The Liberal government is extending the Canadian military mission to assist in the fight against the remnants of ISIS by another year and is pledging to commit $43.6 million to stabilization programs in Iraq and Syria, federal officials announced Tuesday.
Defence Minister Harjit Sajjan said Canada’s Operation Impact to support the fight against ISIS in the region will be extended by another year but with a significantly smaller contribution.
Meanwhile Foreign Affairs Minister Marc Garneau announced more than $43.6 million in Peace and Stabilization Operations Program funding for 11 projects in Iraq and Syria, at the Foreign Ministers of the Global Coalition to Defeat ISIS Small Group meeting.
Operation Impact was launched by the former Conservative government in 2014 after ISIS militants captured large swathes of territory in Syria and Iraq, including the country’s second largest city Mosul, and declared a caliphate.
For nearly three years the so-called Islamic State, also known under the Arabic acronym of Daesh, terrorized the population of subjugated areas in Iraq and Syria, committing a genocide against the Yazidi minority.
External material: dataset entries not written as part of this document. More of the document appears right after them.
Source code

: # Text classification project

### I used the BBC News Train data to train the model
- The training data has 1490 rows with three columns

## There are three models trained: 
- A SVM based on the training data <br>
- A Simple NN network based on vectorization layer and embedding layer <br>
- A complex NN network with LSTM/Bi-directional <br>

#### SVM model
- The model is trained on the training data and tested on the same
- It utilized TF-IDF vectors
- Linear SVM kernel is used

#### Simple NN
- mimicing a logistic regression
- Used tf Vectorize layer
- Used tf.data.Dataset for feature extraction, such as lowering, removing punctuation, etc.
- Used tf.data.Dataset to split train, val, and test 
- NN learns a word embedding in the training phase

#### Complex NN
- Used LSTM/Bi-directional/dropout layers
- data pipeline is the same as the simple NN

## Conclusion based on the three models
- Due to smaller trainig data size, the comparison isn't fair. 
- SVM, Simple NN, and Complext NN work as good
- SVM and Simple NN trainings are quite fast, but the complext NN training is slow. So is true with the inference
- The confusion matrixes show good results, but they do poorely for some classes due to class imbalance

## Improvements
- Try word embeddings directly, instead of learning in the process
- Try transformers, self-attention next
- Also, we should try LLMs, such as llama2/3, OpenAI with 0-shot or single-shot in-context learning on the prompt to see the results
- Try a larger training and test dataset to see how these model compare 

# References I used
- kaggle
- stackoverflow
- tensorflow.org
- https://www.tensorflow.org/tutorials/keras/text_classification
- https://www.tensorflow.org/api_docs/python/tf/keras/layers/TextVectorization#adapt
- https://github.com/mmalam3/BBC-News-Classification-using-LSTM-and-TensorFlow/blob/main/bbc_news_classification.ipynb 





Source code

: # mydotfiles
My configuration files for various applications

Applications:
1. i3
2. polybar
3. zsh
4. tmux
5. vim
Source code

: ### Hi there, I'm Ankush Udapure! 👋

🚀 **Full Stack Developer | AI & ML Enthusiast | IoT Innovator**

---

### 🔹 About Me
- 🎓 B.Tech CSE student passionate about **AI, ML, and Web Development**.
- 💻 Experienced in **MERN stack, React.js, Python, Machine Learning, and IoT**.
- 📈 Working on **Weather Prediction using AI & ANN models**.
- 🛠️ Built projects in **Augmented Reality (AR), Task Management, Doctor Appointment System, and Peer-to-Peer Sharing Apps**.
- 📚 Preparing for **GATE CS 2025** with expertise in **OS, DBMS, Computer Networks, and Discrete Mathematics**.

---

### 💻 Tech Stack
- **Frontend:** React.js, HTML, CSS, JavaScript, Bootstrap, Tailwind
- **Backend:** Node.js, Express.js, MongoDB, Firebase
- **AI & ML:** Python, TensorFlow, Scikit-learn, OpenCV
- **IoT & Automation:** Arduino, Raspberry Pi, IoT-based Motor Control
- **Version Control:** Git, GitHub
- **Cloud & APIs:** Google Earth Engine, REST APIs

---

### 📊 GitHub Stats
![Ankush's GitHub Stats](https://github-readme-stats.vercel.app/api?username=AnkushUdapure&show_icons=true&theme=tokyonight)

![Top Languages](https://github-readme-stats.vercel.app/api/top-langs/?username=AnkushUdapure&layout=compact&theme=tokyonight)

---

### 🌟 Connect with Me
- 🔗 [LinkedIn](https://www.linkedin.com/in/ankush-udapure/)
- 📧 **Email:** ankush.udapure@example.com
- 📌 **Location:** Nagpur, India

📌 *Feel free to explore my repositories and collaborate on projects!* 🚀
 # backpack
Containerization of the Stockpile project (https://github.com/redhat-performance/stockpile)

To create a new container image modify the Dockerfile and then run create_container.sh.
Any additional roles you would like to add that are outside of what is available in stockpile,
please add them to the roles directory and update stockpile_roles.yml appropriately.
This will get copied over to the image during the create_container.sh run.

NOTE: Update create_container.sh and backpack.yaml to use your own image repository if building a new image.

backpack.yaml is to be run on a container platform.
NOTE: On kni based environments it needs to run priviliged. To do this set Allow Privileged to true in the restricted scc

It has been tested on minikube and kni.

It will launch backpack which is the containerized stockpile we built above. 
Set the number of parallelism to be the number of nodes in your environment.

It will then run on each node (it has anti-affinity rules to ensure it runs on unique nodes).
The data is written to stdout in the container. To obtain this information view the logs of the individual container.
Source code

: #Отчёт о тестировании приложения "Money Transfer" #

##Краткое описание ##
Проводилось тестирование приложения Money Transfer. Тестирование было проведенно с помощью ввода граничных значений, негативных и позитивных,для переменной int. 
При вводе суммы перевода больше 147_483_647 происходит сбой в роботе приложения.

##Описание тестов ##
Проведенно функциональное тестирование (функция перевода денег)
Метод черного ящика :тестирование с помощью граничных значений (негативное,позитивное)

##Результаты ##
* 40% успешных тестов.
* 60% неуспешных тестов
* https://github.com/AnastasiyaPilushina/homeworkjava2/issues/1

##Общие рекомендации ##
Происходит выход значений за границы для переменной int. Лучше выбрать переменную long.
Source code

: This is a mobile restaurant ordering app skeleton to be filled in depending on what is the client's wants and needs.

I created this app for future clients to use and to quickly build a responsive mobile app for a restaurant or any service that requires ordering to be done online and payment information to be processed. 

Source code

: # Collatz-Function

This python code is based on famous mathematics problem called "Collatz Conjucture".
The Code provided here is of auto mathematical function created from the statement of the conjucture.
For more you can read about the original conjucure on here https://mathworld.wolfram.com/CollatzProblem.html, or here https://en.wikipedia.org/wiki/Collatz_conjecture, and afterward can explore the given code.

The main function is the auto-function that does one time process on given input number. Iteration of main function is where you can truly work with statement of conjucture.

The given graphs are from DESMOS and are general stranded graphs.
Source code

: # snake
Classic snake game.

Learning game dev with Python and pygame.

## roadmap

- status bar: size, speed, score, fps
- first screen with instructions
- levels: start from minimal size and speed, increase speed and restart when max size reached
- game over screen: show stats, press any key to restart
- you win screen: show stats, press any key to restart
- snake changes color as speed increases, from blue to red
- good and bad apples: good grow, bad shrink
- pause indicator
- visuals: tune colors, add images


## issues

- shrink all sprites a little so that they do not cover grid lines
At its height Daesh controlled about a third of Syria and 40 per cent of Iraq.
Daesh was finally defeated in late 2017 thanks to the efforts of an international coalition assembled by the United States, including Canada, using a combination of Iraqi and Kurdish forces and Western special forces.
Canadian Special Forces stationed in Northern Iraq were instrumental in assisting Kurdish forces with the recapture of Mosul.
The announcements by Sajjan and Garneau mean that a number of Canadian commandos will remain in northern Iraq for another year, while a handful of Canadian military personnel will be assisting NATO in retraining Iraqi military officers, while Canada’s international partners on the ground will use the funds provided by Canad on various peacebuilding projects.
Canada will also continue training and capacity-building activities with the Jordanian Armed Forces and Lebanese Armed Forces.
“While Daesh has been militarily defeated through the efforts of the Global Coalition, it continues to pose an insurgent threat,” Garneau said. “We are committed to working with our allies and partners to help address the persisting underlying conditions that gave rise to Daesh.”
In Iraq, the Canadian-funded projects will focus on rehabilitating public infrastructure, delivering essential services, clearing mines and unexploded ordinance, and local peacebuilding efforts to support the reintegration of internally displaced peoples affiliated with Daesh, Garneau said.
In Syria, Ottawa is funding projects that will focus on stabilizing areas formerly occupied by Daesh, supporting the restoration of essential services, fostering reconciliation and boosting independent media, he added.